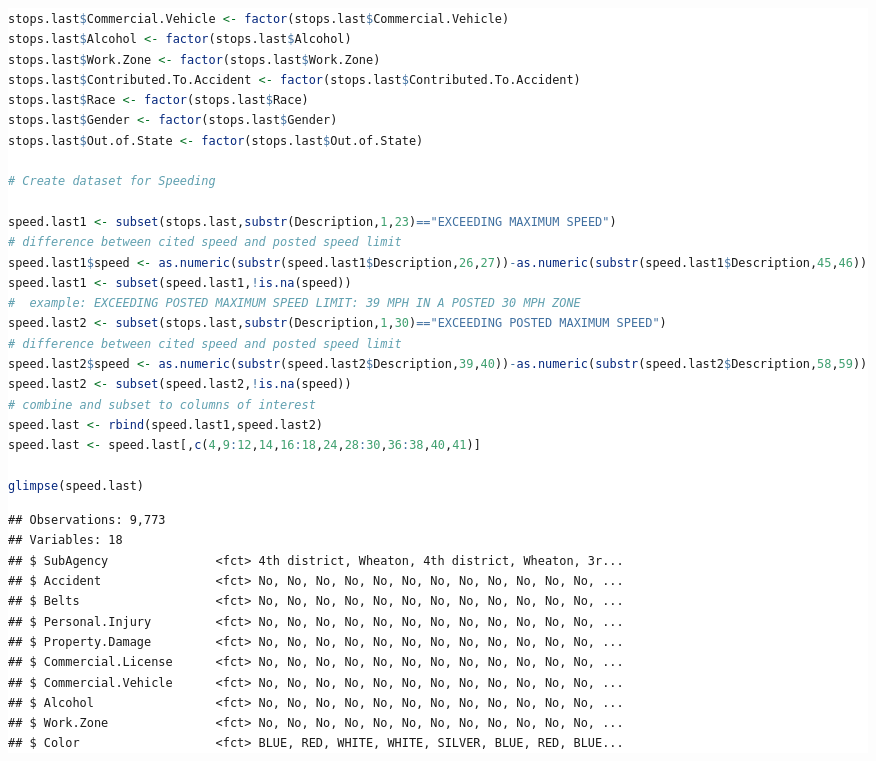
 ```r
stops.last$Commercial.Vehicle <- factor(stops.last$Commercial.Vehicle)
stops.last$Alcohol <- factor(stops.last$Alcohol)
stops.last$Work.Zone <- factor(stops.last$Work.Zone)
stops.last$Contributed.To.Accident <- factor(stops.last$Contributed.To.Accident)
stops.last$Race <- factor(stops.last$Race)
stops.last$Gender <- factor(stops.last$Gender)
stops.last$Out.of.State <- factor(stops.last$Out.of.State)

# Create dataset for Speeding

speed.last1 <- subset(stops.last,substr(Description,1,23)=="EXCEEDING MAXIMUM SPEED")
# difference between cited speed and posted speed limit
speed.last1$speed <- as.numeric(substr(speed.last1$Description,26,27))-as.numeric(substr(speed.last1$Description,45,46))
speed.last1 <- subset(speed.last1,!is.na(speed))
#  example: EXCEEDING POSTED MAXIMUM SPEED LIMIT: 39 MPH IN A POSTED 30 MPH ZONE
speed.last2 <- subset(stops.last,substr(Description,1,30)=="EXCEEDING POSTED MAXIMUM SPEED")
# difference between cited speed and posted speed limit
speed.last2$speed <- as.numeric(substr(speed.last2$Description,39,40))-as.numeric(substr(speed.last2$Description,58,59))
speed.last2 <- subset(speed.last2,!is.na(speed))
# combine and subset to columns of interest
speed.last <- rbind(speed.last1,speed.last2)
speed.last <- speed.last[,c(4,9:12,14,16:18,24,28:30,36:38,40,41)]

glimpse(speed.last)
```
    ## Observations: 9,773
    ## Variables: 18
    ## $ SubAgency               <fct> 4th district, Wheaton, 4th district, Wheaton, 3r...
    ## $ Accident                <fct> No, No, No, No, No, No, No, No, No, No, No, No, ...
    ## $ Belts                   <fct> No, No, No, No, No, No, No, No, No, No, No, No, ...
    ## $ Personal.Injury         <fct> No, No, No, No, No, No, No, No, No, No, No, No, ...
    ## $ Property.Damage         <fct> No, No, No, No, No, No, No, No, No, No, No, No, ...
    ## $ Commercial.License      <fct> No, No, No, No, No, No, No, No, No, No, No, No, ...
    ## $ Commercial.Vehicle      <fct> No, No, No, No, No, No, No, No, No, No, No, No, ...
    ## $ Alcohol                 <fct> No, No, No, No, No, No, No, No, No, No, No, No, ...
    ## $ Work.Zone               <fct> No, No, No, No, No, No, No, No, No, No, No, No, ...
    ## $ Color                   <fct> BLUE, RED, WHITE, WHITE, SILVER, BLUE, RED, BLUE...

┄┄┄┄┄┄

§ Exercise directions
Copy all the material exactly; omit images.

§ Exercise answer
 ```r
stops.last$Commercial.Vehicle <- factor(stops.last$Commercial.Vehicle)
stops.last$Alcohol <- factor(stops.last$Alcohol)
stops.last$Work.Zone <- factor(stops.last$Work.Zone)
stops.last$Contributed.To.Accident <- factor(stops.last$Contributed.To.Accident)
stops.last$Race <- factor(stops.last$Race)
stops.last$Gender <- factor(stops.last$Gender)
stops.last$Out.of.State <- factor(stops.last$Out.of.State)

# Create dataset for Speeding

speed.last1 <- subset(stops.last,substr(Description,1,23)=="EXCEEDING MAXIMUM SPEED")
# difference between cited speed and posted speed limit
speed.last1$speed <- as.numeric(substr(speed.last1$Description,26,27))-as.numeric(substr(speed.last1$Description,45,46))
speed.last1 <- subset(speed.last1,!is.na(speed))
#  example: EXCEEDING POSTED MAXIMUM SPEED LIMIT: 39 MPH IN A POSTED 30 MPH ZONE
speed.last2 <- subset(stops.last,substr(Description,1,30)=="EXCEEDING POSTED MAXIMUM SPEED")
# difference between cited speed and posted speed limit
speed.last2$speed <- as.numeric(substr(speed.last2$Description,39,40))-as.numeric(substr(speed.last2$Description,58,59))
speed.last2 <- subset(speed.last2,!is.na(speed))
# combine and subset to columns of interest
speed.last <- rbind(speed.last1,speed.last2)
speed.last <- speed.last[,c(4,9:12,14,16:18,24,28:30,36:38,40,41)]

glimpse(speed.last)
```
    ## Observations: 9,773
    ## Variables: 18
    ## $ SubAgency               <fct> 4th district, Wheaton, 4th district, Wheaton, 3r...
    ## $ Accident                <fct> No, No, No, No, No, No, No, No, No, No, No, No, ...
    ## $ Belts                   <fct> No, No, No, No, No, No, No, No, No, No, No, No, ...
    ## $ Personal.Injury         <fct> No, No, No, No, No, No, No, No, No, No, No, No, ...
    ## $ Property.Damage         <fct> No, No, No, No, No, No, No, No, No, No, No, No, ...
    ## $ Commercial.License      <fct> No, No, No, No, No, No, No, No, No, No, No, No, ...
    ## $ Commercial.Vehicle      <fct> No, No, No, No, No, No, No, No, No, No, No, No, ...
    ## $ Alcohol                 <fct> No, No, No, No, No, No, No, No, No, No, No, No, ...
    ## $ Work.Zone               <fct> No, No, No, No, No, No, No, No, No, No, No, No, ...
    ## $ Color                   <fct> BLUE, RED, WHITE, WHITE, SILVER, BLUE, RED, BLUE...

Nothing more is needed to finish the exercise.